═══ Stored data

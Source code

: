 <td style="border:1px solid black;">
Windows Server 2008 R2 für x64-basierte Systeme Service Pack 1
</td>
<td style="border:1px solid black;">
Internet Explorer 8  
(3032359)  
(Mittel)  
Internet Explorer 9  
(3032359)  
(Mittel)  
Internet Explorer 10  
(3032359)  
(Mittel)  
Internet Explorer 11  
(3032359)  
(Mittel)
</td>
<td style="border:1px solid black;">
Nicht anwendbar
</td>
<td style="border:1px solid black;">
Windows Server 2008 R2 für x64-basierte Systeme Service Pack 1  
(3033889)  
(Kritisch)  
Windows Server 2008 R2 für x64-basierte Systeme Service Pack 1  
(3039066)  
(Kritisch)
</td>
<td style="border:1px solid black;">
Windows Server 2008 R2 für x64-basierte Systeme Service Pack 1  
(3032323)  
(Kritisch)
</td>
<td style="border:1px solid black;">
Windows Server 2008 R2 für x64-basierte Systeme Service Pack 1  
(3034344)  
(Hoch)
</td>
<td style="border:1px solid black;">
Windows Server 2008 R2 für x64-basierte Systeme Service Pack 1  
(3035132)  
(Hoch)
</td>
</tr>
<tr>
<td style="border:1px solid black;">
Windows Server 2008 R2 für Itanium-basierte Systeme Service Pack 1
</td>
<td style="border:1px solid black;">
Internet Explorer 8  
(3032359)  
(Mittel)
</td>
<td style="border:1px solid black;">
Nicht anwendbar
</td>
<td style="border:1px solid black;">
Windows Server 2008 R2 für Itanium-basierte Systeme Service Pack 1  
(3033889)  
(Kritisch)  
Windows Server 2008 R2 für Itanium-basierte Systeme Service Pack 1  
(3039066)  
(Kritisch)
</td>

══════

• Work to complete: Return each line of the material above that holds the string "Internet".

• Solution for this problem:
Internet Explorer 8  
Internet Explorer 9  
Internet Explorer 10  
Internet Explorer 11  
Internet Explorer 8  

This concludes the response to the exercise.